Google returned plenty of hits on the term: minerals martian soil. It's way more than what I care to wade through.

APXS Composition Results (http://nssdc.gsfc.nasa.gov/planetary/marspath/apxs.html) is a summary, still just a press release, and not a technical article of some of the minerals and elements seen during the Pathfinder mission.
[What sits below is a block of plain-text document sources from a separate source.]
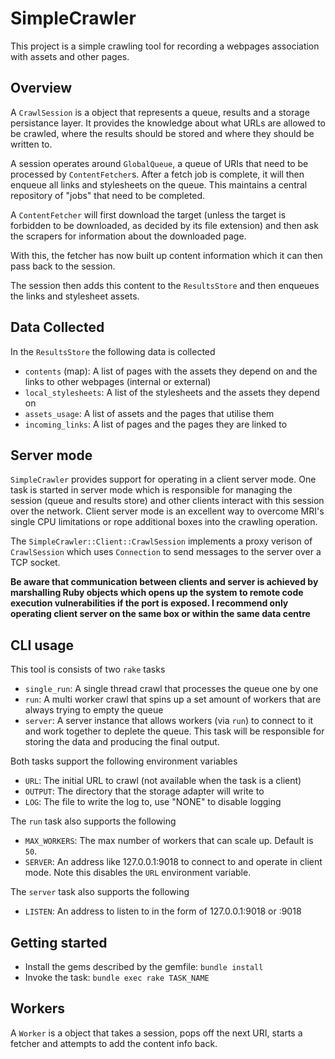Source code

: # SimpleCrawler

This project is a simple crawling tool for recording a webpages association with assets and other pages.

## Overview

A `CrawlSession` is a object that represents a queue, results and a storage persistance layer. It provides the knowledge about what URLs are allowed to be crawled, where the results should be stored and where they should be written to.

A session operates around `GlobalQueue`, a queue of URIs that need to be processed by `ContentFetcher`s. After a fetch job is complete, it will then enqueue all links and stylesheets on the queue. This maintains a central repository of "jobs" that need to be completed.

A `ContentFetcher` will first download the target (unless the target is forbidden to be downloaded, as decided by its file extension) and then ask the scrapers for information about the downloaded page.

With this, the fetcher has now built up content information which it can then pass back to the session.

The session then adds this content to the `ResultsStore` and then enqueues the links and stylesheet assets.

## Data Collected

In the `ResultsStore` the following data is collected

* `contents` (map): A list of pages with the assets they depend on and the links to other webpages (internal or external)
* `local_stylesheets`: A list of the stylesheets and the assets they depend on
* `assets_usage`: A list of assets and the pages that utilise them
* `incoming_links`: A list of pages and the pages they are linked to

## Server mode

`SimpleCrawler` provides support for operating in a client server mode. One task is started in server mode which is responsible for managing the session (queue and results store) and other clients interact with this session over the network. Client server mode is an excellent way to overcome MRI's single CPU limitations or rope additional boxes into the crawling operation.

The `SimpleCrawler::Client::CrawlSession` implements a proxy verison of `CrawlSession` which uses `Connection` to send messages to the server over a TCP socket.

**Be aware that communication between clients and server is achieved by marshalling Ruby objects which opens up the system to remote code execution vulnerabilities if the port is exposed. I recommend only operating client server on the same box or within the same data centre**


## CLI usage

This tool is consists of two `rake` tasks

* `single_run`: A single thread crawl that processes the queue one by one
* `run`: A multi worker crawl that spins up a set amount of workers that are always trying to empty the queue
* `server`: A server instance that allows workers (via `run`) to connect to it and work together to deplete the queue. This task will be responsible for storing the data and producing the final output.

Both tasks support the following environment variables

* `URL`: The initial URL to crawl (not available when the task is a client)
* `OUTPUT`: The directory that the storage adapter will write to
* `LOG`: The file to write the log to, use "NONE" to disable logging

The `run` task also supports the following

* `MAX_WORKERS`: The max number of workers that can scale up. Default is `50`.
* `SERVER`: An address like 127.0.0.1:9018 to connect to and operate in client mode. Note this disables the `URL` environment variable.

The `server` task also supports the following

* `LISTEN`: An address to listen to in the form of 127.0.0.1:9018 or :9018

## Getting started

* Install the gems described by the gemfile: `bundle install`
* Invoke the task: `bundle exec rake TASK_NAME`

## Workers

A `Worker` is a object that takes a session, pops off the next URI, starts a fetcher and attempts to add the content info back.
It references some tables of element composition and oxides here (http://nssdc.gsfc.nasa.gov/planetary/marspath/apxs_table1.html).

JonClarke
2005-Mar-05, 11:57 AM
Well, we have five sources of information - Terrestrial telescopic spectoscopy (many stduies, very regional in character), Martian meteorites (many studies), orbital spectoscopy, especially IR bands(Phobos 2, Mars Express, Mars Odyssey, Mars Global Surveyor), surface spectroscopy by IR and Mossbauer spectrometers (MER rovers), and caculated minerals from chemical compositions measured by landers using XRF and APX analyses (Vikings, Pathfinder, MERs).

I suggest you do a web search on martian minerals, but briefly a wide range of minerals have been identfied by all three means. they include primary igenous minerals common in terrestrial basalts (plagioclase, olivine, pyroxenes, garnet, apatite, magnetite, ilmenite etc.), plus a range of secondary minerals formed by aqueous alteration (Mg, Fe, and Ca sulphates, Na, Mg, Fe, and Ca chlorites, clays, Ca, Fe, and Mg carbonates (traces), haematite, maghaemite, goethite.